Homeownership is an option for many people who are ready to settle down and who are willing and able to meet the financial obligations of a mortgage. While it involves a commitment in terms of finances, time and effort, homeownership has a variety of attractive advantages.

Appreciation
Real estate prices are cyclical in nature, but tend to appreciate over time. Although homebuyers can no longer expect to quickly buy and sell a home to turn a profit, those who intend to stay in the property for an extended period may benefit from appreciation.

Note: While structures like homes depreciate over time, the land underneath the home is what appreciates in value - another example of why "location, location, location" is so important in the real estate industry. Consider this: a run-down home at a popular beach area was on the market for $1.2 million. The home, which sits on less than a quarter acre, was literally falling apart and a new buyer would likely raze the structure and build a new house. Why did this dilapidated home sell for $1.2 million? Location, location, location. This particular property may have sold for even more if the sellers had razed the home and instead sold a vacant lot. Location, and even the specific location within a neighborhood (such as a cul-de-sac), can have a significant effect on appreciation.

Capital Gains Exclusion
Homeowners may be able to exclude up to $250,000 (for individual filers) or $500,000 (for married couples) of profit from capital gains when selling a home. The maximum exclusion may be claimed if the homeowner:

  • Owned the home for at least two years
  • Lived in the home as a primary residence for at least two years (at least 730 days during the five-year period ending on the date of the sale)
  • Did not exclude the gain from the sale of another home during the two-year period ending on the date of the sale
Homeowners who fail to meet the ownership and use tests or who have used the exclusion within two years of selling the current home may still qualify for a reduced exclusion if the sale of the home is due to one of the following reasons:

  • A change in place of employment
  • Health
  • Unforeseen circumstances
Any losses on the sale of a home are considered a nondeductible personal expense. Additional information can be found in IRS Publication 523, "Selling Your Home."

Equity
Equity is the financial interest or value an owner has in real estate, over and above the debts against it. Homeowners are able to build equity in their homes as they pay off their mortgages. Part of each monthly mortgage payment is applied to the principal balance of the loan, thereby reducing the obligation and increasing the equity. Equity takes time to build, and if the home is sold during the first few years of the mortgage, the owner may have built little or no equity in the property. If the homeowner plans on staying beyond those first several years, he or she will start to build equity.
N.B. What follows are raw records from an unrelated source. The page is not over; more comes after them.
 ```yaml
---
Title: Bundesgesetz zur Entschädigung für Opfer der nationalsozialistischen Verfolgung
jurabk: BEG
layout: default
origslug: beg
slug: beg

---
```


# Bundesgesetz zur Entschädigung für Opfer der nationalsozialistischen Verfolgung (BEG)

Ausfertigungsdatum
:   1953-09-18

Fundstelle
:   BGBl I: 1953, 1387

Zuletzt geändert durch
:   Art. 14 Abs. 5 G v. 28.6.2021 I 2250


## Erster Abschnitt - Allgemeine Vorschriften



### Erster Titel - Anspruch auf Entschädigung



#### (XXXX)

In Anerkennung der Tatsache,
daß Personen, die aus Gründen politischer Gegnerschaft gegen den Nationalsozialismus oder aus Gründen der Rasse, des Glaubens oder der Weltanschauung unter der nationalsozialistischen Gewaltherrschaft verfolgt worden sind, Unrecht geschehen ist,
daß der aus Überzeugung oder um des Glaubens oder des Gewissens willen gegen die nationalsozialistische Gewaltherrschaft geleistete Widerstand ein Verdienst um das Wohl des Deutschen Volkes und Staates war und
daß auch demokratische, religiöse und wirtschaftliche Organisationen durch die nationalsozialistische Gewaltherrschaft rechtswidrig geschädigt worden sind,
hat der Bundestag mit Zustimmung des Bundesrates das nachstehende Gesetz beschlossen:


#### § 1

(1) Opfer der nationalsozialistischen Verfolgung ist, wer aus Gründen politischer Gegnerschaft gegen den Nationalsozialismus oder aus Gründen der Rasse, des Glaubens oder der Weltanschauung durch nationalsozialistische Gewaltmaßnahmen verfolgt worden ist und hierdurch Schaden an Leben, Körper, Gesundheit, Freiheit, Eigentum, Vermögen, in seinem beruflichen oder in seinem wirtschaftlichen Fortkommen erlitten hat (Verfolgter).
Mortgage Interest Deductions
Mortgage interest is deductible on the federal income-tax return if the homeowner:

  • Files From 1040 and itemizes deductions on Schedule A
  • Is legally liable for the loan (a person cannot deduct interest paid towards someone else's loan)
  • Has made the payment on a qualified home
A "qualified home" must have sleeping, cooking and bathroom facilities, and can be a primary residence, a second home, a condominium, a mobile home, a house trailer or a boat house. Special tax rules apply to second homes: mortgage interest can be deducted from one second home only, and the owner must use the property at least 14 days during the year, or more than 10% of the time that a property is rented out.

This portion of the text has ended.